Below the four cards, the AI coach identifies your single highest-priority focus area — the one element most likely to improve your serve if you work on it — with a short explanation and a link to a tutorial video showing the correct technique.
This keeps practice structured. Rather than trying to fix everything at once, you have one clear target per session.
At the end of a serve practice session, Swingli shows your pass rate for each technique element across all serves. This makes it easy to spot whether a weakness is consistent (appears on most serves) or situational (appears only when you're going for pace or serving to a specific zone).
There's no minimum session length. A 5-serve warmup check works just as well as a focused 30-serve practice block.

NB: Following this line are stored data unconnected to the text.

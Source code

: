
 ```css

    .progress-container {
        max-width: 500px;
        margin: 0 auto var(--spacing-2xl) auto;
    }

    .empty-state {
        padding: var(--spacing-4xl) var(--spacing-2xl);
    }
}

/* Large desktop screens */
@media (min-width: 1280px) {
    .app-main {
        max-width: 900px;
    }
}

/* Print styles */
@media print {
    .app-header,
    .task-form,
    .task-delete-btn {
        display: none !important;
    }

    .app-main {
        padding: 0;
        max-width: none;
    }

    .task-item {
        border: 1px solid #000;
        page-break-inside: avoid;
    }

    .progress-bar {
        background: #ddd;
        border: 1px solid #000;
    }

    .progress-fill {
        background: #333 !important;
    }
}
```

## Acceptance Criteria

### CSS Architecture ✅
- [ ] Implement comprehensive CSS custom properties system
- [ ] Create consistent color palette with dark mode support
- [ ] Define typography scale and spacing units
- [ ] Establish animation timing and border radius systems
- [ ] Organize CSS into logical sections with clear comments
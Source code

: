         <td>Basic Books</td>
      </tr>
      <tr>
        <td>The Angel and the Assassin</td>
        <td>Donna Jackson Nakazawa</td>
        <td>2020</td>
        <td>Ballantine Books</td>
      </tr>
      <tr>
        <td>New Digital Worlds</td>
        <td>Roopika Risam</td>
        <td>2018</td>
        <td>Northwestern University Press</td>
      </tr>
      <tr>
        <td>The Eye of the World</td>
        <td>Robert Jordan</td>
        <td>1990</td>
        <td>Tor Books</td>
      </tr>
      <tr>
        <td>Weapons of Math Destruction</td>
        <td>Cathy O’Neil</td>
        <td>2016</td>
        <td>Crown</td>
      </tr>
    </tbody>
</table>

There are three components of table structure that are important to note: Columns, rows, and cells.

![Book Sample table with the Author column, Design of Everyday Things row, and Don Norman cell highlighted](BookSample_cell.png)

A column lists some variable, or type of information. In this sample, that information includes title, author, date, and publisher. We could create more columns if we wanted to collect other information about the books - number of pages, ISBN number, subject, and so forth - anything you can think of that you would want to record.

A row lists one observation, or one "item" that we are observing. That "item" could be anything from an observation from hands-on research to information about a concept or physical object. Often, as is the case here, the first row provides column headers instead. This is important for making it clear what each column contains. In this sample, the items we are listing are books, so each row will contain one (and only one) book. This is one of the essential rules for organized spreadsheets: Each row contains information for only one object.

The AI Serve Coach also works during full game sessions. After you finish a game, Swingli analyzes all detected serves from your session and generates a technique summary. This is separate from the per-serve practice feedback — it gives you a higher-level view of how your serve held up over an entire match or hit session.
The game-mode analysis typically appears within a minute of ending your session, as a banner at the top of your session summary screen.
Apple Watch uses a three-axis gyroscope and three-axis accelerometer that together capture rotational velocity, linear acceleration, and directional movement in six dimensions. During a tennis serve, this sensor array records the full arc of the motion — from the toss arm lift through the trophy pose, the loop, the forward swing, contact, and follow-through.
Swingli's detection algorithm runs on the watch itself and identifies serve motions in real time. The motion path data is then sent to the analysis engine, which evaluates it against biomechanical benchmarks for each of the four technique elements.
No video processing. No special equipment. The sensor that makes this possible is already on your wrist.
Download Swingli free and run your first serve practice session. You'll see exactly which technique elements to work on before you leave the court.
Free · Requires iPhone & Apple Watch (watchOS 11+)
Swingli's AI Serve Coach checks four technique elements on every serve: trophy pose, loop, contact point, and wrist pronation. Each is evaluated independently from your Apple Watch motion data and rated Good or Needs Work.
No. The AI Serve Coach uses only the motion sensors in your Apple Watch — gyroscope and accelerometer. No camera, no video, no extra equipment.
Within a few seconds of completing each serve. Analysis is automatic — serve, then glance at your iPhone before the next rep.
Yes. The AI Serve Coach is included in the free Swingli app on the App Store.
Any Apple Watch running watchOS 11 or later — Series 4 and newer, SE (2nd generation), and all Ultra models. iPhone requires iOS 18 or later.
Yes. After any game session, Swingli analyzes all your serves and shows a technique summary with pass rates across all four elements. This complements the per-serve feedback you get in dedicated serve practice mode.